One of the really funny things about my time so far is that I assistant directed a production of ‘Carrie the musical’ based on Stephen King’s novel and 1976 movie. The story is famously about a girl who is bullied for having her period, discovers she has Satan’s powers and then unleashes her anger by murdering her high school class – which is certainly a choice for a Catholic University. The production has been so incredible to work on, despite huge technical delays, but we opened October 28. It was a brilliant show that I got to lead during the run, which was a really exciting challenge.

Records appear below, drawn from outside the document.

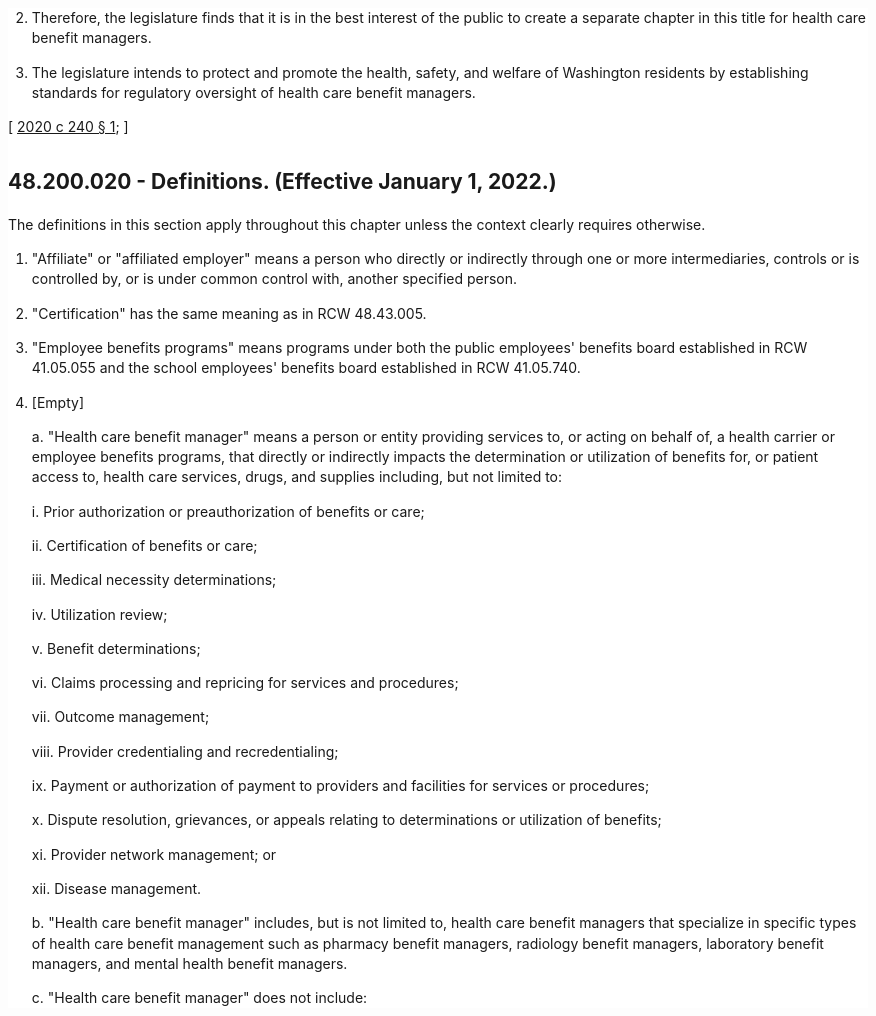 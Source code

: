2. Therefore, the legislature finds that it is in the best interest of the public to create a separate chapter in this title for health care benefit managers.

3. The legislature intends to protect and promote the health, safety, and welfare of Washington residents by establishing standards for regulatory oversight of health care benefit managers.

\[ [2020 c 240 § 1](http://lawfilesext.leg.wa.gov/biennium/2019-20/Pdf/Bills/Session%20Laws/Senate/5601-S2.SL.pdf?cite=2020%20c%20240%20§%201); \]

## 48.200.020 - Definitions. (Effective January 1, 2022.)
The definitions in this section apply throughout this chapter unless the context clearly requires otherwise.

1. "Affiliate" or "affiliated employer" means a person who directly or indirectly through one or more intermediaries, controls or is controlled by, or is under common control with, another specified person.

2. "Certification" has the same meaning as in RCW 48.43.005.

3. "Employee benefits programs" means programs under both the public employees' benefits board established in RCW 41.05.055 and the school employees' benefits board established in RCW 41.05.740.

4. [Empty]

   a. "Health care benefit manager" means a person or entity providing services to, or acting on behalf of, a health carrier or employee benefits programs, that directly or indirectly impacts the determination or utilization of benefits for, or patient access to, health care services, drugs, and supplies including, but not limited to:

      i. Prior authorization or preauthorization of benefits or care;

      ii. Certification of benefits or care;

      iii. Medical necessity determinations;

      iv. Utilization review;

      v. Benefit determinations;

      vi. Claims processing and repricing for services and procedures;

      vii. Outcome management;

      viii. Provider credentialing and recredentialing;

      ix. Payment or authorization of payment to providers and facilities for services or procedures;

      x. Dispute resolution, grievances, or appeals relating to determinations or utilization of benefits;

      xi. Provider network management; or

      xii. Disease management.

   b. "Health care benefit manager" includes, but is not limited to, health care benefit managers that specialize in specific types of health care benefit management such as pharmacy benefit managers, radiology benefit managers, laboratory benefit managers, and mental health benefit managers.

   c. "Health care benefit manager" does not include:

Overall, I’d say that my experience here is overwhelmingly positive. I’ve felt so comfortable and safe within the arts departments, and this has really allowed me to blossom. It’s really special to experience and get to know people with opposing political views - I’d hate to be in an echo chamber my whole life. I’ve been challenged and had to make my arguments in an articulate and calm manner, and I’ve had a chance to be part of a new culture - despite speaking the same language, we are so completely different.


Gigi Downey

Gigi Downey Contributor

I am a third year actor at Rose Bruford College as well as a director, musician and writer. After completing my Gold Arts Award in February 2018 at 16, I joined my Arts Award organisation Babylon Arts as a steward and duty manager and I've done other teaching and facilitation work as well as working in theatre such as guest experience, bartender, box office admin and on the stage. I'm currently in the United States studying musical theatre and preparing to write a dissertation on, in broad terms, how theatre explores consent and desire.